Other popular tasks include: someone offering a $13,728 bounty to "organize a NEET parade through New York City." The logic is to convert on-chain money into offline crowds and signs, film it into a video, bring it back on-chain, and boost the NEET coin price, completing the loop. The related token NEET currently has a market cap of $25.4 million, with 7 submissions.
There's also the Atelier project winning pump.fun's hackathon—meaning using pump.fun's own product on its own platform to hire people to win a competition hosted by pump.fun itself.
These tasks lay bare the survival logic of Meme coins. These assets have no fundamentals; their survival depends on sustained attention. Attention comes from events, events need to be created by people, but project teams either can't or dare not do it themselves. GO formalizes this long-implicit chain: lock money into a contract, post a bounty, and wait for someone in the world to claim it.
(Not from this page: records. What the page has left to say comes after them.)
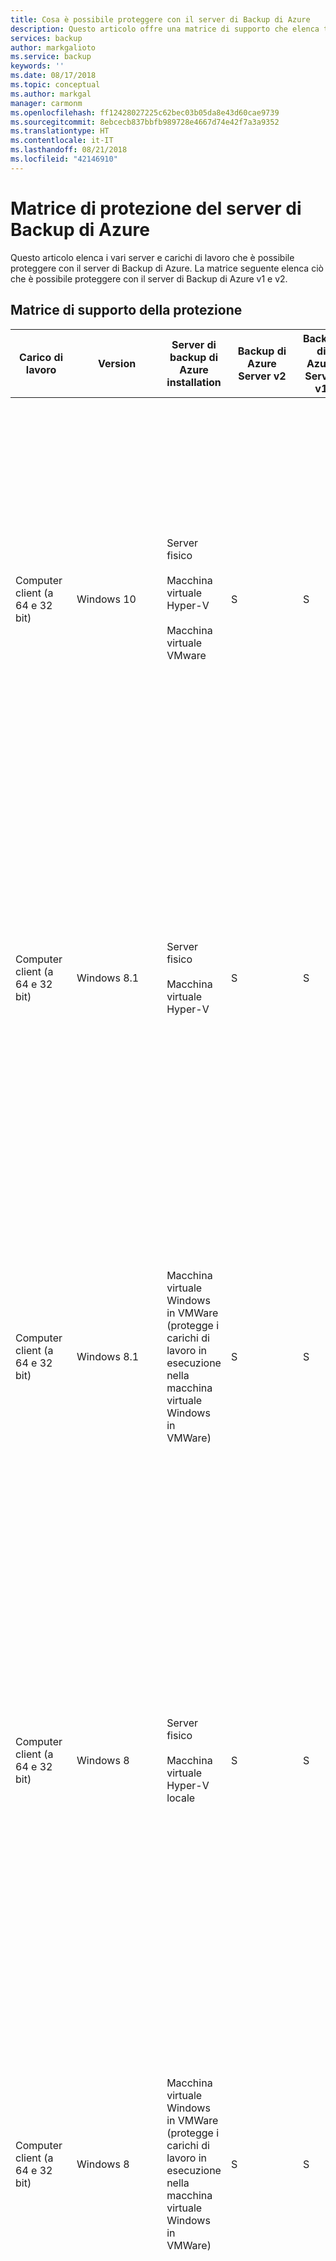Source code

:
 ```yaml
---
title: Cosa è possibile proteggere con il server di Backup di Azure
description: Questo articolo offre una matrice di supporto che elenca tutti i carichi di lavoro, i tipi di dati e le installazioni che vengono protetti dal server di Backup di Azure v2.
services: backup
author: markgalioto
ms.service: backup
keywords: ''
ms.date: 08/17/2018
ms.topic: conceptual
ms.author: markgal
manager: carmonm
ms.openlocfilehash: ff12428027225c62bec03b05da8e43d60cae9739
ms.sourcegitcommit: 8ebcecb837bbfb989728e4667d74e42f7a3a9352
ms.translationtype: HT
ms.contentlocale: it-IT
ms.lasthandoff: 08/21/2018
ms.locfileid: "42146910"
---
```

# <a name="azure-backup-server-protection-matrix"></a>Matrice di protezione del server di Backup di Azure

Questo articolo elenca i vari server e carichi di lavoro che è possibile proteggere con il server di Backup di Azure. La matrice seguente elenca ciò che è possibile proteggere con il server di Backup di Azure v1 e v2.

## <a name="protection-support-matrix"></a>Matrice di supporto della protezione

|Carico di lavoro|Version|Server di backup di Azure</br> installation|Backup di Azure</br> Server v2|Backup di Azure</br> Server v1 |Protezione e ripristino|
|------------|-----------|--------------------|--------------------------------------------|--------------------------------|---------------------------|
|Computer client (a 64 e 32 bit)|Windows 10|Server fisico<br /><br />Macchina virtuale Hyper-V<br /><br />Macchina virtuale VMware|S|S|Volume, condivisione, cartella, file, volumi deduplicati<br /><br />I volumi protetti devono essere NTFS. FAT e FAT32 non sono supportati.<br /><br />Le dimensioni dei volumi devono essere di almeno 1 GB. DPM usa il servizio Copia Shadow del volume (VSS) per creare lo snapshot dei dati, che funziona solo se le dimensioni del volume sono di almeno 1 GB.|
|Computer client (a 64 e 32 bit)|Windows 8.1|Server fisico<br /><br />Macchina virtuale Hyper-V|S|S|File<br /><br />I volumi protetti devono essere NTFS. FAT e FAT32 non sono supportati.<br /><br />Le dimensioni dei volumi devono essere di almeno 1 GB. DPM usa il servizio Copia Shadow del volume (VSS) per creare lo snapshot dei dati, che funziona solo se le dimensioni del volume sono di almeno 1 GB.|
|Computer client (a 64 e 32 bit)|Windows 8.1|Macchina virtuale Windows in VMWare (protegge i carichi di lavoro in esecuzione nella macchina virtuale Windows in VMWare)|S|S|Volume, condivisione, cartella, file, volumi deduplicati<br /><br />I volumi protetti devono essere NTFS. FAT e FAT32 non sono supportati.<br /><br />Le dimensioni dei volumi devono essere di almeno 1 GB. DPM usa il servizio Copia Shadow del volume (VSS) per creare lo snapshot dei dati, che funziona solo se le dimensioni del volume sono di almeno 1 GB.|
|Computer client (a 64 e 32 bit)|Windows 8|Server fisico<br /><br />Macchina virtuale Hyper-V locale|S|S|Volume, condivisione, cartella, file, volumi deduplicati<br /><br />I volumi protetti devono essere NTFS. FAT e FAT32 non sono supportati.<br /><br />Le dimensioni dei volumi devono essere di almeno 1 GB. DPM usa il servizio Copia Shadow del volume (VSS) per creare lo snapshot dei dati, che funziona solo se le dimensioni del volume sono di almeno 1 GB.|
|Computer client (a 64 e 32 bit)|Windows 8|Macchina virtuale Windows in VMWare (protegge i carichi di lavoro in esecuzione nella macchina virtuale Windows in VMWare)|S|S|Volume, condivisione, cartella, file, volumi deduplicati<br /><br />I volumi protetti devono essere NTFS. FAT e FAT32 non sono supportati.<br /><br />Le dimensioni dei volumi devono essere di almeno 1 GB. DPM usa il servizio Copia Shadow del volume (VSS) per creare lo snapshot dei dati, che funziona solo se le dimensioni del volume sono di almeno 1 GB.|
|Computer client (a 64 e 32 bit)|Windows 7|Server fisico<br /><br />Macchina virtuale Hyper-V locale|S|S|Volume, condivisione, cartella, file, volumi deduplicati<br /><br />I volumi protetti devono essere NTFS. FAT e FAT32 non sono supportati.<br /><br />Le dimensioni dei volumi devono essere di almeno 1 GB. DPM usa il servizio Copia Shadow del volume (VSS) per creare lo snapshot dei dati, che funziona solo se le dimensioni del volume sono di almeno 1 GB.|
|Computer client (a 64 e 32 bit)|Windows 7|Macchina virtuale Windows in VMWare (protegge i carichi di lavoro in esecuzione nella macchina virtuale Windows in VMWare)|S|S |Volume, condivisione, cartella, file, volumi deduplicati<br /><br />I volumi protetti devono essere NTFS. FAT e FAT32 non sono supportati.<br /><br />Le dimensioni dei volumi devono essere di almeno 1 GB. DPM usa il servizio Copia Shadow del volume (VSS) per creare lo snapshot dei dati, che funziona solo se le dimensioni del volume sono di almeno 1 GB.|
|Server (a 32 e 64 bit)|Windows Server 2016|Macchina virtuale di Azure (quando il carico di lavoro è in esecuzione come macchina virtuale di Azure)<br /><br />Macchina virtuale Windows in VMWare (protegge i carichi di lavoro in esecuzione nella macchina virtuale Windows in VMWare)<br /><br />Server fisico<br /><br />Macchina virtuale Hyper-V locale<br /> <br /> Azure Stack|S<br /><br />Non Nano Server|N|Volume, condivisione, cartella, file, stato del sistema/bare metal, volumi con duplicati eliminati|
|Server (a 32 e 64 bit)|Windows Server 2012 R2 - Datacenter e Standard|Macchina virtuale di Azure (quando il carico di lavoro è in esecuzione come macchina virtuale di Azure)<br /> <br /> Azure Stack|S|S |Volume, condivisione, cartella, file<br /><br />Per proteggere i volumi con duplicati eliminati di Windows Server 2012, DPM deve essere in esecuzione almeno in Windows Server 2012 R2.|
|Server (a 32 e 64 bit)|Windows Server 2012 R2 - Datacenter e Standard|Macchina virtuale Windows in VMWare (protegge i carichi di lavoro in esecuzione nella macchina virtuale Windows in VMWare)<br /> <br /> Azure Stack|S|S|Volume, condivisione, cartella, file, stato del sistema/bare metal<br /><br />Per proteggere i volumi con duplicati eliminati di Windows Server 2012, DPM deve essere in esecuzione almeno in Windows Server 2012 o 2012 R2.|
|Server (a 32 e 64 bit)|Windows Server 2012/2012 con SP1 - Datacenter e Standard|Server fisico<br /><br />Macchina virtuale Hyper-V locale<br /> <br /> Azure Stack|S|S|Volume, condivisione, cartella, file, stato del sistema/bare metal<br /><br />Per proteggere i volumi con duplicati eliminati di Windows Server 2012, DPM deve essere in esecuzione almeno in Windows Server 2012 R2.|
|Server (a 32 e 64 bit)|Windows Server 2012/2012 con SP1 - Datacenter e Standard|Macchina virtuale di Azure (quando il carico di lavoro è in esecuzione come macchina virtuale di Azure)<br /> <br /> Azure Stack|S|S|Volume, condivisione, cartella, file<br /><br />Per proteggere i volumi con duplicati eliminati di Windows Server 2012, DPM deve essere in esecuzione almeno in Windows Server 2012 R2.|
|Server (a 32 e 64 bit)|Windows Server 2012/2012 con SP1 - Datacenter e Standard|Macchina virtuale Windows in VMWare (protegge i carichi di lavoro in esecuzione nella macchina virtuale Windows in VMWare)<br /> <br /> Azure Stack|S|S|Volume, condivisione, cartella, file, stato del sistema/bare metal<br /><br />Per proteggere i volumi con duplicati eliminati di Windows Server 2012, DPM deve essere in esecuzione almeno in Windows Server 2012 R2.|
|Server (a 32 e 64 bit)|Windows Server 2008 R2 SP1 - Standard ed Enterprise|Server fisico<br /><br />Macchina virtuale Hyper-V locale<br /> <br /> Azure Stack|S<br /><br />È necessario eseguire SP1 e installare [Windows Management Frame 4.0](https://www.microsoft.com/en-us/download/details.aspx?id=40855)|S|Volume, condivisione, cartella, file, stato del sistema/bare metal|
|Server (a 32 e 64 bit)|Windows Server 2008 R2 SP1 - Standard ed Enterprise|Macchina virtuale di Azure (quando il carico di lavoro è in esecuzione come macchina virtuale di Azure)<br /> <br /> Azure Stack|S<br /><br />È necessario eseguire SP1 e installare [Windows Management Frame 4.0](https://www.microsoft.com/en-us/download/details.aspx?id=40855)|S |Volume, condivisione, cartella, file|
|Server (a 32 e 64 bit)|Windows Server 2008 R2 SP1 - Standard ed Enterprise|Macchina virtuale Windows in VMWare (protegge i carichi di lavoro in esecuzione nella macchina virtuale Windows in VMWare)<br /> <br /> Azure Stack|S<br /><br />È necessario eseguire SP1 e installare [Windows Management Frame 4.0](https://www.microsoft.com/en-us/download/details.aspx?id=40855)|S |Volume, condivisione, cartella, file, stato del sistema/bare metal|
|Server (a 32 e 64 bit)|Windows Server 2008 R2|Server fisico<br /><br />Macchina virtuale Hyper-V locale<br /> <br /> Azure Stack|S|S|Volume, condivisione, cartella, file, stato del sistema/bare metal|
|Server (a 32 e 64 bit)|Windows Server 2008 R2|Macchina virtuale di Azure (quando il carico di lavoro è in esecuzione come macchina virtuale di Azure)<br /> <br /> Azure Stack|N|S|Volume, condivisione, cartella, file|
|Server (a 32 e 64 bit)|Windows Server 2008 R2|Macchina virtuale Windows in VMWare (protegge i carichi di lavoro in esecuzione nella macchina virtuale Windows in VMWare)<br /> <br /> Azure Stack|N|S|Volume, condivisione, cartella, file, stato del sistema/bare metal|
|Server (a 32 e 64 bit)|Windows Server 2008 SP2|Server fisico<br /><br />Macchina virtuale Hyper-V locale<br /> <br /> Azure Stack|N|S|Volume, condivisione, cartella, file, stato del sistema/bare metal|
|Server (a 32 e 64 bit)|Windows Server 2008 SP2|Macchina virtuale Windows in VMWare (protegge i carichi di lavoro in esecuzione nella macchina virtuale Windows in VMWare)<br /> <br /> Azure Stack|S|S |Volume, condivisione, cartella, file, stato del sistema/bare metal|
|Server (a 32 e 64 bit)|Windows Storage Server 2008|Server fisico<br /><br />Macchina virtuale Hyper-V locale<br /> <br /> Azure Stack|S|S|Volume, condivisione, cartella, file, stato del sistema/bare metal|
|SQL Server|SQL Server 2016 SP1|Server fisico <br /><br /> Macchina virtuale Hyper-V locale <br /> <br /> Macchina virtuale di Azure <br /><br /> Macchina virtuale Windows in VMWare (protegge i carichi di lavoro in esecuzione nella macchina virtuale Windows in VMWare)<br /> <br /> Azure Stack|S|N|Tutti gli scenari di distribuzione: database|
|SQL Server|SQL Server 2016|Server fisico <br /><br /> Macchina virtuale Hyper-V locale <br /> <br /> Macchina virtuale di Azure <br /><br /> Macchina virtuale Windows in VMWare (protegge i carichi di lavoro in esecuzione nella macchina virtuale Windows in VMWare)<br /> <br /> Azure Stack|S |N|Tutti gli scenari di distribuzione: database|
|SQL Server|SQL Server 2014|Macchina virtuale di Azure (quando il carico di lavoro è in esecuzione come macchina virtuale di Azure)<br /> <br /> Azure Stack|S|S |Tutti gli scenari di distribuzione: database|
|SQL Server|SQL Server 2014|Macchina virtuale Windows in VMWare (protegge i carichi di lavoro in esecuzione nella macchina virtuale Windows in VMWare)<br /> <br /> Azure Stack|S|S|Tutti gli scenari di distribuzione: database|
|SQL Server|SQL Server 2012 con SP2|Server fisico<br /><br />Macchina virtuale Hyper-V locale<br /> <br /> Azure Stack|S|S |Tutti gli scenari di distribuzione: database|
|SQL Server|SQL Server 2012 con SP2|Macchina virtuale di Azure (quando il carico di lavoro è in esecuzione come macchina virtuale di Azure)<br /> <br /> Azure Stack|S|S|Tutti gli scenari di distribuzione: database|
|SQL Server|SQL Server 2012 con SP2|Macchina virtuale Windows in VMWare (protegge i carichi di lavoro in esecuzione nella macchina virtuale Windows in VMWare)<br /> <br /> Azure Stack|S|S|Tutti gli scenari di distribuzione: database|
|SQL Server|SQL Server 2012, SQL Server 2012 con SP1|Server fisico<br /><br />Macchina virtuale Hyper-V locale<br /> <br /> Azure Stack|S|S|Tutti gli scenari di distribuzione: database|
|SQL Server|SQL Server 2012, SQL Server 2012 con SP1|Macchina virtuale di Azure (quando il carico di lavoro è in esecuzione come macchina virtuale di Azure)<br /> <br /> Azure Stack|S|S|Tutti gli scenari di distribuzione: database|
|SQL Server|SQL Server 2012, SQL Server 2012 con SP1|Macchina virtuale Windows in VMWare (protegge i carichi di lavoro in esecuzione nella macchina virtuale Windows in VMWare)<br /> <br /> Azure Stack|S|S|Tutti gli scenari di distribuzione: database|
|SQL Server|SQL Server 2008 R2|Server fisico<br /><br />Macchina virtuale Hyper-V locale<br /> <br /> Azure Stack|S|S|Tutti gli scenari di distribuzione: database|
|SQL Server|SQL Server 2008 R2|Macchina virtuale di Azure (quando il carico di lavoro è in esecuzione come macchina virtuale di Azure)<br /> <br /> Azure Stack|S|S|Tutti gli scenari di distribuzione: database|
|SQL Server|SQL Server 2008 R2|Macchina virtuale Windows in VMWare (protegge i carichi di lavoro in esecuzione nella macchina virtuale Windows in VMWare)<br /> <br /> Azure Stack|S|S |Tutti gli scenari di distribuzione: database|
|SQL Server|SQL Server 2008|Server fisico<br /><br />Macchina virtuale Hyper-V locale<br /> <br /> Azure Stack|S|S|Tutti gli scenari di distribuzione: database|
|SQL Server|SQL Server 2008|Macchina virtuale di Azure (quando il carico di lavoro è in esecuzione come macchina virtuale di Azure)<br /> <br /> Azure Stack|S|S|Tutti gli scenari di distribuzione: database|
|SQL Server|SQL Server 2008|Macchina virtuale Windows in VMWare (protegge i carichi di lavoro in esecuzione nella macchina virtuale Windows in VMWare)<br /> <br /> Azure Stack|S|S|Tutti gli scenari di distribuzione: database|
|Exchange|Exchange 2016|Server fisico<br/><br/> Macchina virtuale Hyper-V locale<br /> <br /> Azure Stack|S|S|Protezione (tutti gli scenari di distribuzione): Exchange Server autonomo, database in un gruppo di disponibilità del database<br /><br />Ripristino (tutti gli scenari di distribuzione): cassetta postale, database delle cassette postali in un gruppo di disponibilità del database<br/><br/> Backup di Exchange su ReFS non supportato |
|Exchange|Exchange 2016|Macchina virtuale Windows in VMWare (protegge i carichi di lavoro in esecuzione nella macchina virtuale Windows in VMWare)<br /> <br /> Azure Stack|S|S|Protezione (tutti gli scenari di distribuzione): Exchange Server autonomo, database in un gruppo di disponibilità del database<br /><br />Ripristino (tutti gli scenari di distribuzione): cassetta postale, database delle cassette postali in un gruppo di disponibilità del database<br/><br/> Backup di Exchange su ReFS non supportato |
|Exchange|Exchange 2013|Server fisico<br /><br />Macchina virtuale Hyper-V locale<br /> <br /> Azure Stack|S|S|Protezione (tutti gli scenari di distribuzione): Exchange Server autonomo, database in un gruppo di disponibilità del database<br /><br />Ripristino (tutti gli scenari di distribuzione): cassetta postale, database delle cassette postali in un gruppo di disponibilità del database<br/><br/> Backup di Exchange su ReFS non supportato |
|Exchange|Exchange 2013|Macchina virtuale Windows in VMWare (protegge i carichi di lavoro in esecuzione nella macchina virtuale Windows in VMWare)<br /> <br /> Azure Stack|S|S |Protezione (tutti gli scenari di distribuzione): Exchange Server autonomo, database in un gruppo di disponibilità del database<br /><br />Ripristino (tutti gli scenari di distribuzione): cassetta postale, database delle cassette postali in un gruppo di disponibilità del database<br/><br/> Backup di Exchange su ReFS non supportato |
|Exchange|Exchange 2010|Server fisico<br /><br />Macchina virtuale Hyper-V locale<br /> <br /> Azure Stack|S|S|Protezione (tutti gli scenari di distribuzione): Exchange Server autonomo, database in un gruppo di disponibilità del database<br /><br />Ripristino (tutti gli scenari di distribuzione): cassetta postale, database delle cassette postali in un gruppo di disponibilità del database<br/><br/> Backup di Exchange su ReFS non supportato |
|Exchange|Exchange 2010|Macchina virtuale Windows in VMWare (protegge i carichi di lavoro in esecuzione nella macchina virtuale Windows in VMWare)<br /> <br /> Azure Stack|S|S |Protezione (tutti gli scenari di distribuzione): Exchange Server autonomo, database in un gruppo di disponibilità del database<br /><br />Ripristino (tutti gli scenari di distribuzione): cassetta postale, database delle cassette postali in un gruppo di disponibilità del database<br/><br/> Backup di Exchange su ReFS non supportato |
|SharePoint|SharePoint 2016|Server fisico<br /><br />Macchina virtuale Hyper-V locale<br /><br />Macchina virtuale di Azure (quando il carico di lavoro è in esecuzione come macchina virtuale di Azure)<br /><br />Macchina virtuale Windows in VMWare (protegge i carichi di lavoro in esecuzione nella macchina virtuale Windows in VMWare)<br /> <br /> Azure Stack|S |N|Protezione (tutti gli scenari di distribuzione): farm, contenuto di server web front-end<br /><br />Ripristino (tutti gli scenari di distribuzione): farm, database, applicazione web, file o elemento elenco, ricerca SharePoint, server web front-end<br /><br />Si noti che non è supportata la protezione di un farm SharePoint che usa la funzionalità AlwaysOn di SQL Server 2012 per i database di contenuti.|
|SharePoint|SharePoint 2013|Server fisico<br /><br />Macchina virtuale Hyper-V locale<br /> <br /> Azure Stack|S|S|Protezione (tutti gli scenari di distribuzione): farm, contenuto di server web front-end<br /><br />Ripristino (tutti gli scenari di distribuzione): farm, database, applicazione web, file o elemento elenco, ricerca SharePoint, server web front-end<br /><br />Si noti che non è supportata la protezione di un farm SharePoint che usa la funzionalità AlwaysOn di SQL Server 2012 per i database di contenuti.|
|SharePoint|SharePoint 2013|Macchina virtuale di Azure (quando il carico di lavoro è in esecuzione come macchina virtuale di Azure) - DMP 2012 R2 Update Rollup 3 e versioni successive<br /> <br /> Azure Stack|S|S|Protezione (tutti gli scenari di distribuzione): farm, ricerca SharePoint, contenuto di server web front-end<br /><br />Ripristino (tutti gli scenari di distribuzione): farm, database, applicazione web, file o elemento elenco, ricerca SharePoint, server web front-end<br /><br />Si noti che non è supportata la protezione di un farm SharePoint che usa la funzionalità AlwaysOn di SQL Server 2012 per i database di contenuti.|
|SharePoint|SharePoint 2013|Macchina virtuale Windows in VMWare (protegge i carichi di lavoro in esecuzione nella macchina virtuale Windows in VMWare)<br /> <br /> Azure Stack|S|S |Protezione (tutti gli scenari di distribuzione): farm, ricerca SharePoint, contenuto di server web front-end<br /><br />Ripristino (tutti gli scenari di distribuzione): farm, database, applicazione web, file o elemento elenco, ricerca SharePoint, server web front-end<br /><br />Si noti che non è supportata la protezione di un farm SharePoint che usa la funzionalità AlwaysOn di SQL Server 2012 per i database di contenuti.|
|SharePoint|SharePoint 2010|Server fisico<br /><br />Macchina virtuale Hyper-V locale<br /> <br /> Azure Stack|S|S|Protezione (tutti gli scenari di distribuzione): farm, ricerca SharePoint, contenuto di server web front-end<br /><br />Ripristino (tutti gli scenari di distribuzione): farm, database, applicazione web, file o elemento elenco, ricerca SharePoint, server web front-end|
|SharePoint|SharePoint 2010|Macchina virtuale di Azure (quando il carico di lavoro è in esecuzione come macchina virtuale di Azure)<br /> <br /> Azure Stack|S|S |Protezione (tutti gli scenari di distribuzione): farm, ricerca SharePoint, contenuto di server web front-end<br /><br />Ripristino (tutti gli scenari di distribuzione): farm, database, applicazione web, file o elemento elenco, ricerca SharePoint, server web front-end|
|SharePoint|SharePoint 2010|Macchina virtuale Windows in VMWare (protegge i carichi di lavoro in esecuzione nella macchina virtuale Windows in VMWare)<br /> <br /> Azure Stack|S|S|Protezione (tutti gli scenari di distribuzione): farm, ricerca SharePoint, contenuto di server web front-end<br /><br />Ripristino (tutti gli scenari di distribuzione): farm, database, applicazione web, file o elemento elenco, ricerca SharePoint, server web front-end|
|Host Hyper-V - Agente protezione DPM su server host Hyper-V, cluster o macchina virtuale|Windows Server 2016|Server fisico<br /><br />Macchina virtuale Hyper-V locale|S|N|Protezione: computer Hyper-V, volumi condivisi cluster<br /><br />Ripristino: macchina virtuale, ripristino di file e cartelle a livello di elemento, volumi, dischi rigidi virtuali|
|Host Hyper-V - Agente protezione DPM su server host Hyper-V, cluster o macchina virtuale|Windows Server 2012 R2 - Datacenter e Standard|Server fisico<br /><br />Macchina virtuale Hyper-V locale|S|S|Protezione: computer Hyper-V, volumi condivisi cluster<br /><br />Ripristino: macchina virtuale, ripristino di file e cartelle a livello di elemento, volumi, dischi rigidi virtuali|
|Host Hyper-V - Agente protezione DPM su server host Hyper-V, cluster o macchina virtuale|Windows Server 2012 - Datacenter e Standard|Server fisico<br /><br />Macchina virtuale Hyper-V locale|S|S|Protezione: computer Hyper-V, volumi condivisi cluster<br /><br />Ripristino: macchina virtuale, ripristino di file e cartelle a livello di elemento, volumi, dischi rigidi virtuali|
|Host Hyper-V - Agente protezione DPM su server host Hyper-V, cluster o macchina virtuale|Windows Server 2008 R2 SP1 - Enterprise e Standard|Server fisico<br /><br />Macchina virtuale Hyper-V locale|S|S|Protezione: computer Hyper-V, volumi condivisi cluster<br /><br />Ripristino: macchina virtuale, ripristino di file e cartelle a livello di elemento, volumi, dischi rigidi virtuali|
|Host Hyper-V - Agente protezione DPM su server host Hyper-V, cluster o macchina virtuale|Windows Server 2008 SP2|Server fisico<br /><br />Macchina virtuale Hyper-V locale|N|N|Protezione: computer Hyper-V, volumi condivisi cluster<br /><br />Ripristino: macchina virtuale, ripristino di file e cartelle a livello di elemento, volumi, dischi rigidi virtuali|
|VM VMware|VMware vCenter/vSphere ESX/ESXi concesso in licenza versione 5.5/6.0/6.5 |Server fisico, <br/>Macchina virtuale Hyper-V locale, <br/> Macchina virtuale Windows in VMWare|S|Y (con UR1)|Macchine virtuali VMware in volumi condivisi cluster (CSV), NFS e archiviazione SAN<br /> Il ripristino a livello di elemento di file e cartelle è disponibile solo per macchine virtuali Windows, mentre VMware vApps non sono supportate.|
|Linux|Linux in esecuzione come guest Hyper-V o VMware|Server fisico, <br/>Macchina virtuale Hyper-V locale, <br/> Macchina virtuale Windows in VMWare|S|S|Hyper-V deve essere in esecuzione in Windows Server 2012 R2 o Windows Server 2016. Protezione: intera macchina virtuale<br /><br />Ripristino: intera macchina virtuale <br/><br/> Per un elenco completo delle distribuzioni e versioni Linux supportate, vedere l'articolo [Linux in distribuzioni approvate da Azure](../virtual-machines/linux/endorsed-distros.md).|

## <a name="cluster-support"></a>Supporto di cluster
Il server di Backup di Azure può proteggere i dati nelle applicazioni in cluster seguenti:

-   File server

-   SQL Server

-   Hyper-V - Se si protegge un cluster Hyper-V con protezione DPM con aumento delle prestazioni, non è possibile aggiungere una protezione secondaria per i carichi di lavoro protetti di Hyper-V.

    Se si esegue Hyper-V in Windows Server 2008 R2, assicurarsi di installare l'aggiornamento descritto in KB [975354](https://support.microsoft.com/en-us/kb/975354).
    Se si esegue Hyper-V in Windows Server 2008 R2 in una configurazione cluster, assicurarsi di installare SP2, come descritto in KB [971394](https://support.microsoft.com/en-us/kb/971394).

-   Exchange Server - Il server di Backup di Azure può proteggere i cluster di dischi non condivisi per le versioni di Exchange Server supportate (replica continua cluster) e può inoltre proteggere Exchange Server configurato per la replica continua locale.

-   SQL Server - Il server di Backup di Azure non supporta il backup dei database di SQL Server ospitati in volumi condivisi cluster (CSV).

Il server di Backup di Azure può proteggere i carichi di lavoro del cluster che si trovano nello stesso dominio del server DPM e in un dominio figlio o attendibile. Per proteggere le origini dati in domini o gruppi di lavoro non attendibili, usare l'autenticazione di NTLM o del certificato per un singolo server, o l'autenticazione del certificato solo per un cluster.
Here, the employers are a group of token holders, and the takers complete tasks with the goal of making the token more widely known. Ultimately, all proceeds point to the same thing: stop this thing from falling further.
From Livestreams to Bounties
This logic is something pump.fun has already run through once. In 2024, the platform launched a livestreaming feature, which quickly turned into an uncontrolled content experiment: people livestreamed drug use, threatened self-harm, claimed to broadcast from prison, and used Russian roulette to pump prices. The sole purpose was to make the Meme coin rise. In November 2024, livestreaming was urgently taken offline; five months later, it quietly returned with new content moderation policies.
Livestreaming was about getting users to perform voluntarily on stage; GO is about paying people to perform. The underlying logic is exactly the same.
And this time, pump.fun cannot use "too much content to review" as an excuse. Every GO task requires manual platform approval to go live, and every bounty payout requires the platform's nod. What pump.fun learned from "the livestream shutdown" was clearly not "don't do this kind of thing," but rather "continue doing it with a different structure."